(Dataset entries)

*****

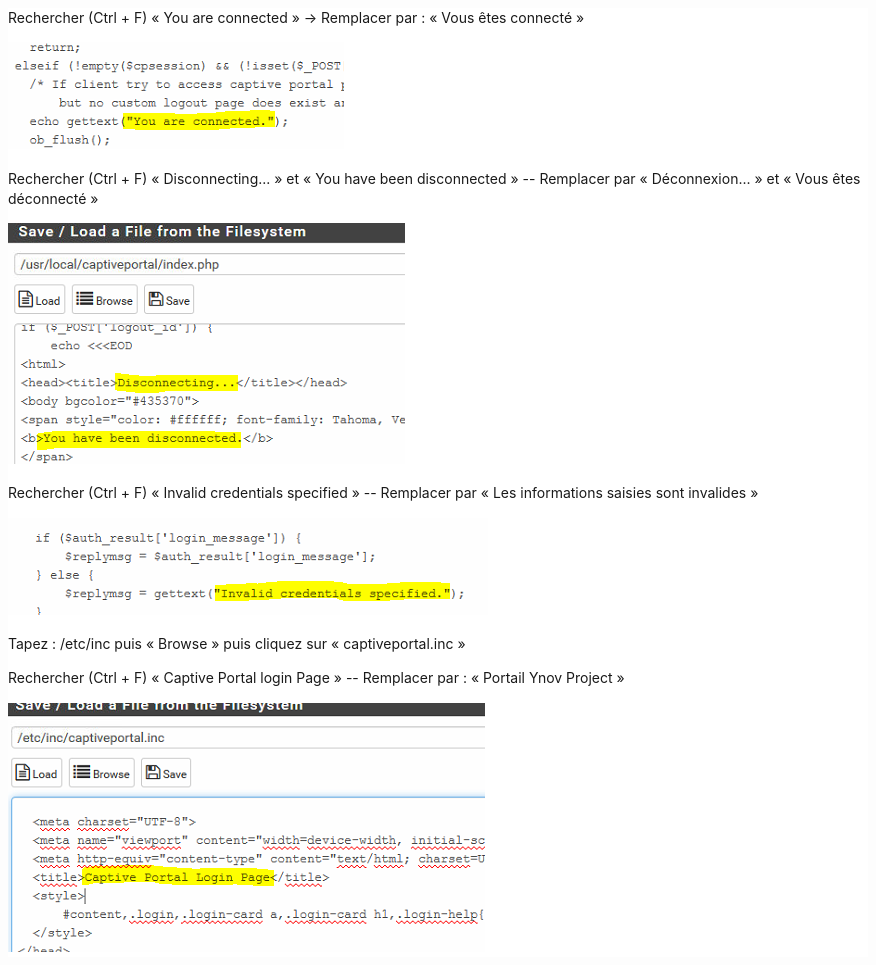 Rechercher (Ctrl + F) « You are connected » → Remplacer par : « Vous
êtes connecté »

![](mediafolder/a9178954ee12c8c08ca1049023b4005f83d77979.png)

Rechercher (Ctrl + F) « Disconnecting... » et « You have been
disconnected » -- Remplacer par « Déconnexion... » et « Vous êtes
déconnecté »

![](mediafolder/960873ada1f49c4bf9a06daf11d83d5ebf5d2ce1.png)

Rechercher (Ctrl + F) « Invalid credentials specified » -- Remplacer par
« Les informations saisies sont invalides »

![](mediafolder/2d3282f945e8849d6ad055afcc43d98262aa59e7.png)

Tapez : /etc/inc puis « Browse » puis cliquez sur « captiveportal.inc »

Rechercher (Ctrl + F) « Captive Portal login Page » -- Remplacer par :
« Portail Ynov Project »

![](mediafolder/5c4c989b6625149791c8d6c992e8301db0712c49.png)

*****

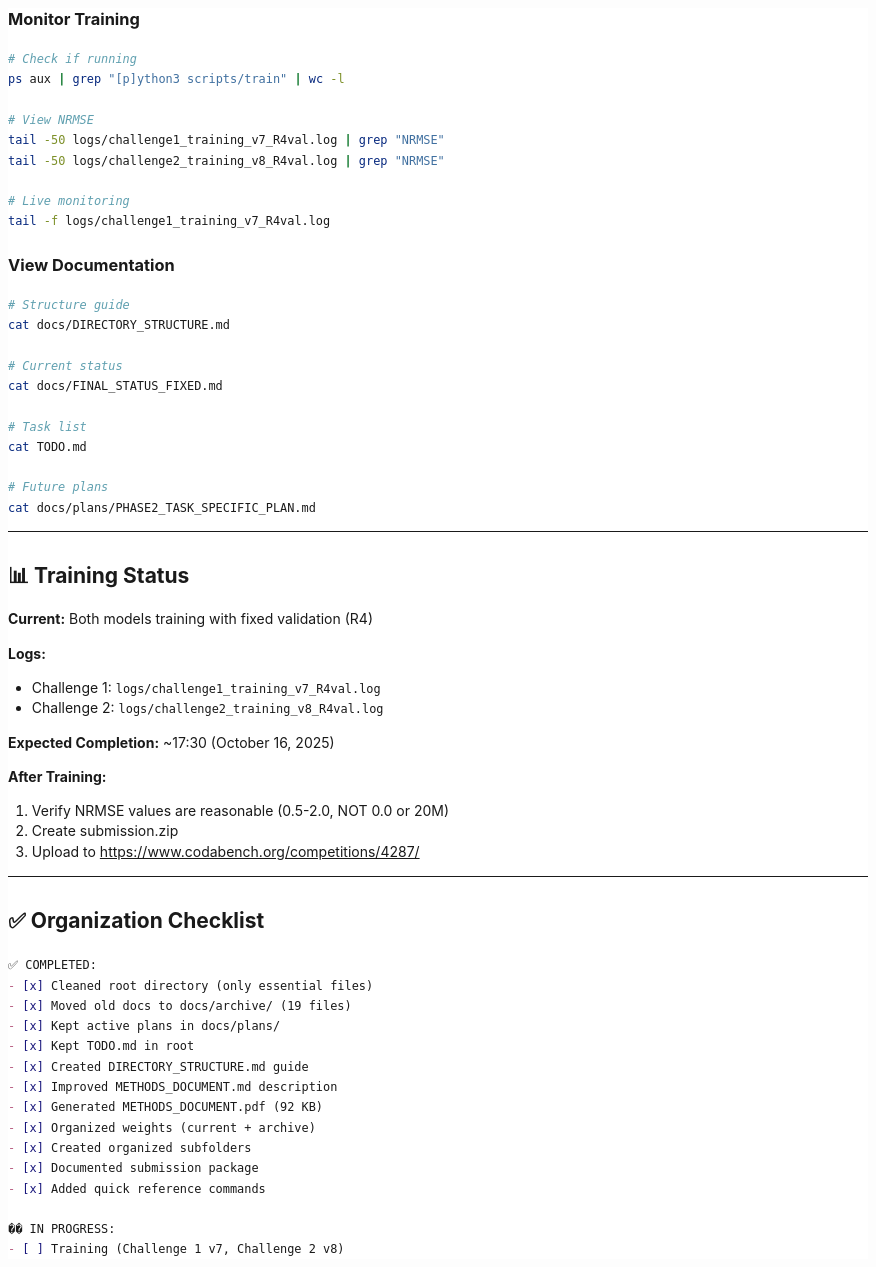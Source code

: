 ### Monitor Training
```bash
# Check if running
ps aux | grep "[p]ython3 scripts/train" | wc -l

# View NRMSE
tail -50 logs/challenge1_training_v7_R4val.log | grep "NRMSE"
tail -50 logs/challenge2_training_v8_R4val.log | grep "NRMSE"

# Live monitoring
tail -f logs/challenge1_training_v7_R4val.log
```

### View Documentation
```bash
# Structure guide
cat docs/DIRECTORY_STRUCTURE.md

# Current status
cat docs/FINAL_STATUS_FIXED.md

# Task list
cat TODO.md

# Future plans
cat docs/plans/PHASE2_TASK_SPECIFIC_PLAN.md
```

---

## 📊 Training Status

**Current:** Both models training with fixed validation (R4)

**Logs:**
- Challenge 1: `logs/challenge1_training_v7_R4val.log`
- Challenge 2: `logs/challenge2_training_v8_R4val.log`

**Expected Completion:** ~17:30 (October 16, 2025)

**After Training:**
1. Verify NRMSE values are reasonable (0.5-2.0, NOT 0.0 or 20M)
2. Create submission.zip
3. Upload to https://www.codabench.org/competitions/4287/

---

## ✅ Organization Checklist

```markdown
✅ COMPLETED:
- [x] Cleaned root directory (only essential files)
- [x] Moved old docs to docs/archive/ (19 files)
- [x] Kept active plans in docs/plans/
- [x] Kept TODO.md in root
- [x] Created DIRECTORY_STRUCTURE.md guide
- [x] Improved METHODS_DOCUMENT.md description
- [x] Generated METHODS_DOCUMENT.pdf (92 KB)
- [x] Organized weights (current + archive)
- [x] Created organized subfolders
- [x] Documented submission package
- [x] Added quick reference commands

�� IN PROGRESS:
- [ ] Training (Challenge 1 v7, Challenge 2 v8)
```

*****

- _Directions_
Reply with nothing but the number of lines in the data that include the word "docs".

- _Answer box_
5